━━ Dataset extract

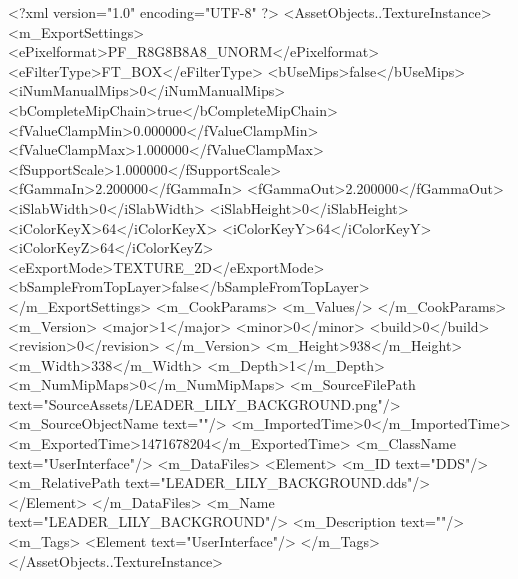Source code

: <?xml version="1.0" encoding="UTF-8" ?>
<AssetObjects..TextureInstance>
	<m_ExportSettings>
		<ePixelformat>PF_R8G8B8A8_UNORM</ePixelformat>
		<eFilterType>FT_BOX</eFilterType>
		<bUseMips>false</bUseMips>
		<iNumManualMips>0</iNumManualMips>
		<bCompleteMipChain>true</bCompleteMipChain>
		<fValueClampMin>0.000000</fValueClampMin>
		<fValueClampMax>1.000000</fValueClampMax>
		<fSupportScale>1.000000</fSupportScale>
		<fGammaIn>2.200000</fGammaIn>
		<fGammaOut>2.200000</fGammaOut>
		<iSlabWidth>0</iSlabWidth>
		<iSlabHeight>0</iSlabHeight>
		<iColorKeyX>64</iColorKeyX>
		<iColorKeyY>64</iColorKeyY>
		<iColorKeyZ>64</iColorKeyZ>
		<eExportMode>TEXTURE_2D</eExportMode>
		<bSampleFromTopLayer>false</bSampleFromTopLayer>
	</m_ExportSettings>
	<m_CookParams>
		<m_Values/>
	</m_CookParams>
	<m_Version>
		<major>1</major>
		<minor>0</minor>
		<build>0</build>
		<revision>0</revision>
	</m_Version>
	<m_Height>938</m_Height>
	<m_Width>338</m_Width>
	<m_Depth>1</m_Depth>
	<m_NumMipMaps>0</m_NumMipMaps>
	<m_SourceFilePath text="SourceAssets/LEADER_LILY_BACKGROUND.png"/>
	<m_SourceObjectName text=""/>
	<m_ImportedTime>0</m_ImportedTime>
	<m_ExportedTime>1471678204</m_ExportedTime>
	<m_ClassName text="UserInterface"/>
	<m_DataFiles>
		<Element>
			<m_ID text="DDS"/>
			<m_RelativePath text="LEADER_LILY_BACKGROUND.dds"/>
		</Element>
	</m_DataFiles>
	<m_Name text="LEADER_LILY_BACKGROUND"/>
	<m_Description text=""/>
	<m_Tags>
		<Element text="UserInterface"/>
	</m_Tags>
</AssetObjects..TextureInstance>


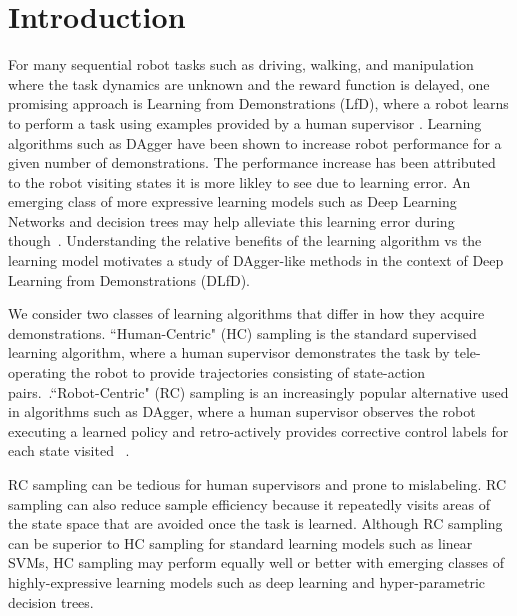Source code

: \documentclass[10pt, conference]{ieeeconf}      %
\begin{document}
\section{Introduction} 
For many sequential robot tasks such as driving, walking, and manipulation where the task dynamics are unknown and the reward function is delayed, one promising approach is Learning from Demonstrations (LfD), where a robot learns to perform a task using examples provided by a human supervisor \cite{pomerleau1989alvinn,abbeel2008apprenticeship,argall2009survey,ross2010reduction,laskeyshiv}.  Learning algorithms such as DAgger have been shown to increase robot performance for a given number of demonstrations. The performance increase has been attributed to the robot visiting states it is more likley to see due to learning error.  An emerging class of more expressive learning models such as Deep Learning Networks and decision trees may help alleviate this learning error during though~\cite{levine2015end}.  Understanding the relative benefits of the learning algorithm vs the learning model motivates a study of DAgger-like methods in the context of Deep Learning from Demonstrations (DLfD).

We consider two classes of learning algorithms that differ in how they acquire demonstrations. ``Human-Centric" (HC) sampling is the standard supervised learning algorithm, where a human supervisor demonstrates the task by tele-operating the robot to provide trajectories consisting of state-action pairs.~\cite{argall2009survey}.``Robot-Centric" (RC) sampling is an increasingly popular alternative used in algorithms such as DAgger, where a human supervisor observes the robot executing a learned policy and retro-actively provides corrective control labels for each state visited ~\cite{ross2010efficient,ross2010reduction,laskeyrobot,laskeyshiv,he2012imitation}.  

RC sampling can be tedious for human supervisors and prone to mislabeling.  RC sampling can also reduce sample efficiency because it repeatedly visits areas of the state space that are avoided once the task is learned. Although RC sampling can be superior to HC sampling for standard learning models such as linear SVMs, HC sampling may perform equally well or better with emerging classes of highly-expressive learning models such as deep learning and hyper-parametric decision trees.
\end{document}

━━━━

Work instructions:
Show every line above where "that" is found.

Result for this task:
We consider two classes of learning algorithms that differ in how they acquire demonstrations. ``Human-Centric" (HC) sampling is the standard supervised learning algorithm, where a human supervisor demonstrates the task by tele-operating the robot to provide trajectories consisting of state-action pairs.~\cite{argall2009survey}.``Robot-Centric" (RC) sampling is an increasingly popular alternative used in algorithms such as DAgger, where a human supervisor observes the robot executing a learned policy and retro-actively provides corrective control labels for each state visited ~\cite{ross2010efficient,ross2010reduction,laskeyrobot,laskeyshiv,he2012imitation}.  
RC sampling can be tedious for human supervisors and prone to mislabeling.  RC sampling can also reduce sample efficiency because it repeatedly visits areas of the state space that are avoided once the task is learned. Although RC sampling can be superior to HC sampling for standard learning models such as linear SVMs, HC sampling may perform equally well or better with emerging classes of highly-expressive learning models such as deep learning and hyper-parametric decision trees.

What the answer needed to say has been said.